RECORDED DATA:
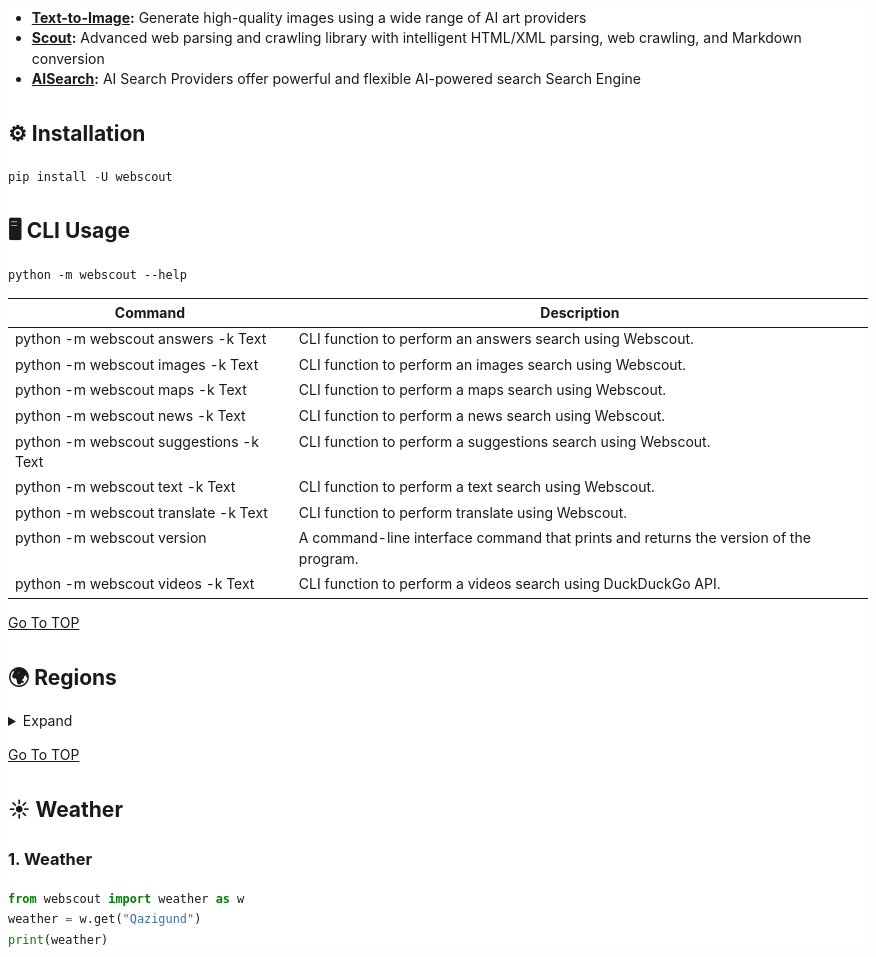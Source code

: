 * **[Text-to-Image](webscout/Provider/TTI/README.md):** Generate high-quality images using a wide range of AI art providers
* **[Scout](webscout/scout/README.md):** Advanced web parsing and crawling library with intelligent HTML/XML parsing, web crawling, and Markdown conversion
* **[AISearch](webscout/Provider/AISEARCH/README.md):** AI Search Providers offer powerful and flexible AI-powered search Search Engine

## ⚙️ Installation
```python
pip install -U webscout
```

## 🖥️ CLI Usage

```python3
python -m webscout --help
```

| Command                                   | Description                                                                                           |
|-------------------------------------------|-------------------------------------------------------------------------------------------------------|
| python -m webscout answers -k Text        | CLI function to perform an answers search using Webscout.                                       |
| python -m webscout images -k Text         | CLI function to perform an images search using Webscout.                                        |
| python -m webscout maps -k Text           | CLI function to perform a maps search using Webscout.                                           |
| python -m webscout news -k Text           | CLI function to perform a news search using Webscout.                                           |
| python -m webscout suggestions  -k Text   | CLI function to perform a suggestions search using Webscout.                                    |
| python -m webscout text -k Text           | CLI function to perform a text search using Webscout.                                           |
| python -m webscout translate -k Text      | CLI function to perform translate using Webscout.                                               |
| python -m webscout version                | A command-line interface command that prints and returns the version of the program.            | 
| python -m webscout videos -k Text         | CLI function to perform a videos search using DuckDuckGo API.                                   |  

[Go To TOP](#webscout-️) 

## 🌍 Regions
<details><summary>Expand</summary></details>


[Go To TOP](#webscout-️)



## ☀️ Weather

### 1. Weather 
```python
from webscout import weather as w
weather = w.get("Qazigund")
print(weather)
```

EXERCISE: Reading through the records above, report each line in which the string "Provider" is found.

SOLUTION TO THE EXERCISE:
: * **[Text-to-Image](webscout/Provider/TTI/README.md):** Generate high-quality images using a wide range of AI art providers
* **[AISearch](webscout/Provider/AISEARCH/README.md):** AI Search Providers offer powerful and flexible AI-powered search Search Engine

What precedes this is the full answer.